◆ Exercise directions
Could you return all of the data exactly as given?

+---+

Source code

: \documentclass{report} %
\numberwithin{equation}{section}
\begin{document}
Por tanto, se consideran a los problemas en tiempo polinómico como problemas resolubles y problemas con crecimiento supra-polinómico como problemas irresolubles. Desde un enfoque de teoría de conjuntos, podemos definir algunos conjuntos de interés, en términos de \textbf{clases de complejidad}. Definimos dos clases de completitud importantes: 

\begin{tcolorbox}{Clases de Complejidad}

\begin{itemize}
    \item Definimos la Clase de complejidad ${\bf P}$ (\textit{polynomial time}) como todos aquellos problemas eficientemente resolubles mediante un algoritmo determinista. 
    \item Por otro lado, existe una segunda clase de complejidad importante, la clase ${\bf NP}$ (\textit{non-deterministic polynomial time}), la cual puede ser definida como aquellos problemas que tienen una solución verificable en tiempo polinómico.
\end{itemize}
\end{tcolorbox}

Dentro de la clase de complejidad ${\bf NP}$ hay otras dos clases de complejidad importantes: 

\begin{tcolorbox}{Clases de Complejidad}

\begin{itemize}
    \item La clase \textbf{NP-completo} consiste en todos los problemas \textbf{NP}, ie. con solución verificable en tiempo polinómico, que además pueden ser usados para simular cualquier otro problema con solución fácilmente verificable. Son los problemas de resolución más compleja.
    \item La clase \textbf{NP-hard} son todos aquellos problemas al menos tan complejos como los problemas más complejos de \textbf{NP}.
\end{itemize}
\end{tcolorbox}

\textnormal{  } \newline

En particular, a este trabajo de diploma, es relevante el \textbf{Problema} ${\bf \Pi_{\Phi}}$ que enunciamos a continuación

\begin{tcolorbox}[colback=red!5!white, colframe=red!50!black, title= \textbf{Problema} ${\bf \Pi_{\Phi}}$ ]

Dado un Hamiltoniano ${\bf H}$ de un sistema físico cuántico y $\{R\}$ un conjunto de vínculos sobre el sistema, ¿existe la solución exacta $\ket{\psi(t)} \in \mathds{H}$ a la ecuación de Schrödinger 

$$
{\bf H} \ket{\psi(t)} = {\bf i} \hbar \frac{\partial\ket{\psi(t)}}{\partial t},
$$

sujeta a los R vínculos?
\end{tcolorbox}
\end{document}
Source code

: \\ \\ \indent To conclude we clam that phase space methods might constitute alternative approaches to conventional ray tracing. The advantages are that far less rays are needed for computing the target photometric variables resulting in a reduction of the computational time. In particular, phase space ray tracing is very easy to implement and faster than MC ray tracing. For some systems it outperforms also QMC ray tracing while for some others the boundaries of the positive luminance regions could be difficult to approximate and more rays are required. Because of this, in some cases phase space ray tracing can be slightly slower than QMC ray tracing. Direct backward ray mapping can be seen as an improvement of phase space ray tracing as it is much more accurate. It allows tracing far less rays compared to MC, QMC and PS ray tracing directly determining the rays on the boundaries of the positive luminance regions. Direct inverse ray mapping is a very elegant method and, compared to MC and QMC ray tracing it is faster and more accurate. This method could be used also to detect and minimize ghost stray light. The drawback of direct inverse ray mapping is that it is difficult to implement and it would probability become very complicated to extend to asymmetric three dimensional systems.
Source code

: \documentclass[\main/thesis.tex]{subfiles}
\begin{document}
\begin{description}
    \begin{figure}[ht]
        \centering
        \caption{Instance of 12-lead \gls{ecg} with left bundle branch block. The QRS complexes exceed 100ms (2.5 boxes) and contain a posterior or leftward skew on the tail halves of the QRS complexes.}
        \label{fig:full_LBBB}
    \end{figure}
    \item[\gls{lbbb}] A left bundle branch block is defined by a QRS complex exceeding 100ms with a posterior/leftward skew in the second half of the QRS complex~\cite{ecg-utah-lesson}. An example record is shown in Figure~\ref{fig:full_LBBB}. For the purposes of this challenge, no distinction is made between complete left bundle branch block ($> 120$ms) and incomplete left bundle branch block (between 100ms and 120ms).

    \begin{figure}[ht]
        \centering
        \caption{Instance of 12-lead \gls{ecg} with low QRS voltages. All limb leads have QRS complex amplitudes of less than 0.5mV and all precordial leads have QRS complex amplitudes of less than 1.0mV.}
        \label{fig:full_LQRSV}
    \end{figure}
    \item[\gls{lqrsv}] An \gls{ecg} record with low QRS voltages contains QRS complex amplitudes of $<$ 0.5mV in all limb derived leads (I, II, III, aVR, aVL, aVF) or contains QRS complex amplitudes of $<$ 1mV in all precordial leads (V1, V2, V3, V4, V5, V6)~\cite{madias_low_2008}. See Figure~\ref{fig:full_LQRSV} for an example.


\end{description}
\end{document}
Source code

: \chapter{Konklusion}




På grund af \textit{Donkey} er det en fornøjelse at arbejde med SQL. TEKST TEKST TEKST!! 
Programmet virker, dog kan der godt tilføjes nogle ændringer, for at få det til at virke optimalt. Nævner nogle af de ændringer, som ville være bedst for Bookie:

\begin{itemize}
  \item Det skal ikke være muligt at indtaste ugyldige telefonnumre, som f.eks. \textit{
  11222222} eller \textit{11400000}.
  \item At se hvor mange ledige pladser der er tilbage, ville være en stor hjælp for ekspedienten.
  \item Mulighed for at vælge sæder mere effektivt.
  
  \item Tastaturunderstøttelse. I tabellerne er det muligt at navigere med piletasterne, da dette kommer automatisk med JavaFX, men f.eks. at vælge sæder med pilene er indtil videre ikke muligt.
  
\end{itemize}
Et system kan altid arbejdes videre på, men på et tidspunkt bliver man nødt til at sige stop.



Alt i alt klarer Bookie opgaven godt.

+---+

◆ Response to the task
Source code

: \documentclass{report} %
\numberwithin{equation}{section}
\begin{document}
Por tanto, se consideran a los problemas en tiempo polinómico como problemas resolubles y problemas con crecimiento supra-polinómico como problemas irresolubles. Desde un enfoque de teoría de conjuntos, podemos definir algunos conjuntos de interés, en términos de \textbf{clases de complejidad}. Definimos dos clases de completitud importantes: 

\begin{tcolorbox}{Clases de Complejidad}

\begin{itemize}
    \item Definimos la Clase de complejidad ${\bf P}$ (\textit{polynomial time}) como todos aquellos problemas eficientemente resolubles mediante un algoritmo determinista. 
    \item Por otro lado, existe una segunda clase de complejidad importante, la clase ${\bf NP}$ (\textit{non-deterministic polynomial time}), la cual puede ser definida como aquellos problemas que tienen una solución verificable en tiempo polinómico.
\end{itemize}
\end{tcolorbox}

Dentro de la clase de complejidad ${\bf NP}$ hay otras dos clases de complejidad importantes: 

\begin{tcolorbox}{Clases de Complejidad}

\begin{itemize}
    \item La clase \textbf{NP-completo} consiste en todos los problemas \textbf{NP}, ie. con solución verificable en tiempo polinómico, que además pueden ser usados para simular cualquier otro problema con solución fácilmente verificable. Son los problemas de resolución más compleja.
    \item La clase \textbf{NP-hard} son todos aquellos problemas al menos tan complejos como los problemas más complejos de \textbf{NP}.
\end{itemize}
\end{tcolorbox}

\textnormal{  } \newline

En particular, a este trabajo de diploma, es relevante el \textbf{Problema} ${\bf \Pi_{\Phi}}$ que enunciamos a continuación

\begin{tcolorbox}[colback=red!5!white, colframe=red!50!black, title= \textbf{Problema} ${\bf \Pi_{\Phi}}$ ]

Dado un Hamiltoniano ${\bf H}$ de un sistema físico cuántico y $\{R\}$ un conjunto de vínculos sobre el sistema, ¿existe la solución exacta $\ket{\psi(t)} \in \mathds{H}$ a la ecuación de Schrödinger 

$$
{\bf H} \ket{\psi(t)} = {\bf i} \hbar \frac{\partial\ket{\psi(t)}}{\partial t},
$$

sujeta a los R vínculos?
\end{tcolorbox}
\end{document}
Source code

: \\ \\ \indent To conclude we clam that phase space methods might constitute alternative approaches to conventional ray tracing. The advantages are that far less rays are needed for computing the target photometric variables resulting in a reduction of the computational time. In particular, phase space ray tracing is very easy to implement and faster than MC ray tracing. For some systems it outperforms also QMC ray tracing while for some others the boundaries of the positive luminance regions could be difficult to approximate and more rays are required. Because of this, in some cases phase space ray tracing can be slightly slower than QMC ray tracing. Direct backward ray mapping can be seen as an improvement of phase space ray tracing as it is much more accurate. It allows tracing far less rays compared to MC, QMC and PS ray tracing directly determining the rays on the boundaries of the positive luminance regions. Direct inverse ray mapping is a very elegant method and, compared to MC and QMC ray tracing it is faster and more accurate. This method could be used also to detect and minimize ghost stray light. The drawback of direct inverse ray mapping is that it is difficult to implement and it would probability become very complicated to extend to asymmetric three dimensional systems.
Source code

: \documentclass[\main/thesis.tex]{subfiles}
\begin{document}
\begin{description}
    \begin{figure}[ht]
        \centering
        \caption{Instance of 12-lead \gls{ecg} with left bundle branch block. The QRS complexes exceed 100ms (2.5 boxes) and contain a posterior or leftward skew on the tail halves of the QRS complexes.}
        \label{fig:full_LBBB}
    \end{figure}
    \item[\gls{lbbb}] A left bundle branch block is defined by a QRS complex exceeding 100ms with a posterior/leftward skew in the second half of the QRS complex~\cite{ecg-utah-lesson}. An example record is shown in Figure~\ref{fig:full_LBBB}. For the purposes of this challenge, no distinction is made between complete left bundle branch block ($> 120$ms) and incomplete left bundle branch block (between 100ms and 120ms).

    \begin{figure}[ht]
        \centering
        \caption{Instance of 12-lead \gls{ecg} with low QRS voltages. All limb leads have QRS complex amplitudes of less than 0.5mV and all precordial leads have QRS complex amplitudes of less than 1.0mV.}
        \label{fig:full_LQRSV}
    \end{figure}
    \item[\gls{lqrsv}] An \gls{ecg} record with low QRS voltages contains QRS complex amplitudes of $<$ 0.5mV in all limb derived leads (I, II, III, aVR, aVL, aVF) or contains QRS complex amplitudes of $<$ 1mV in all precordial leads (V1, V2, V3, V4, V5, V6)~\cite{madias_low_2008}. See Figure~\ref{fig:full_LQRSV} for an example.


\end{description}
\end{document}
Source code

: \chapter{Konklusion}




På grund af \textit{Donkey} er det en fornøjelse at arbejde med SQL. TEKST TEKST TEKST!! 
Programmet virker, dog kan der godt tilføjes nogle ændringer, for at få det til at virke optimalt. Nævner nogle af de ændringer, som ville være bedst for Bookie:

\begin{itemize}
  \item Det skal ikke være muligt at indtaste ugyldige telefonnumre, som f.eks. \textit{
  11222222} eller \textit{11400000}.
  \item At se hvor mange ledige pladser der er tilbage, ville være en stor hjælp for ekspedienten.
  \item Mulighed for at vælge sæder mere effektivt.
  
  \item Tastaturunderstøttelse. I tabellerne er det muligt at navigere med piletasterne, da dette kommer automatisk med JavaFX, men f.eks. at vælge sæder med pilene er indtil videre ikke muligt.
  
\end{itemize}
Et system kan altid arbejdes videre på, men på et tidspunkt bliver man nødt til at sige stop.



Alt i alt klarer Bookie opgaven godt.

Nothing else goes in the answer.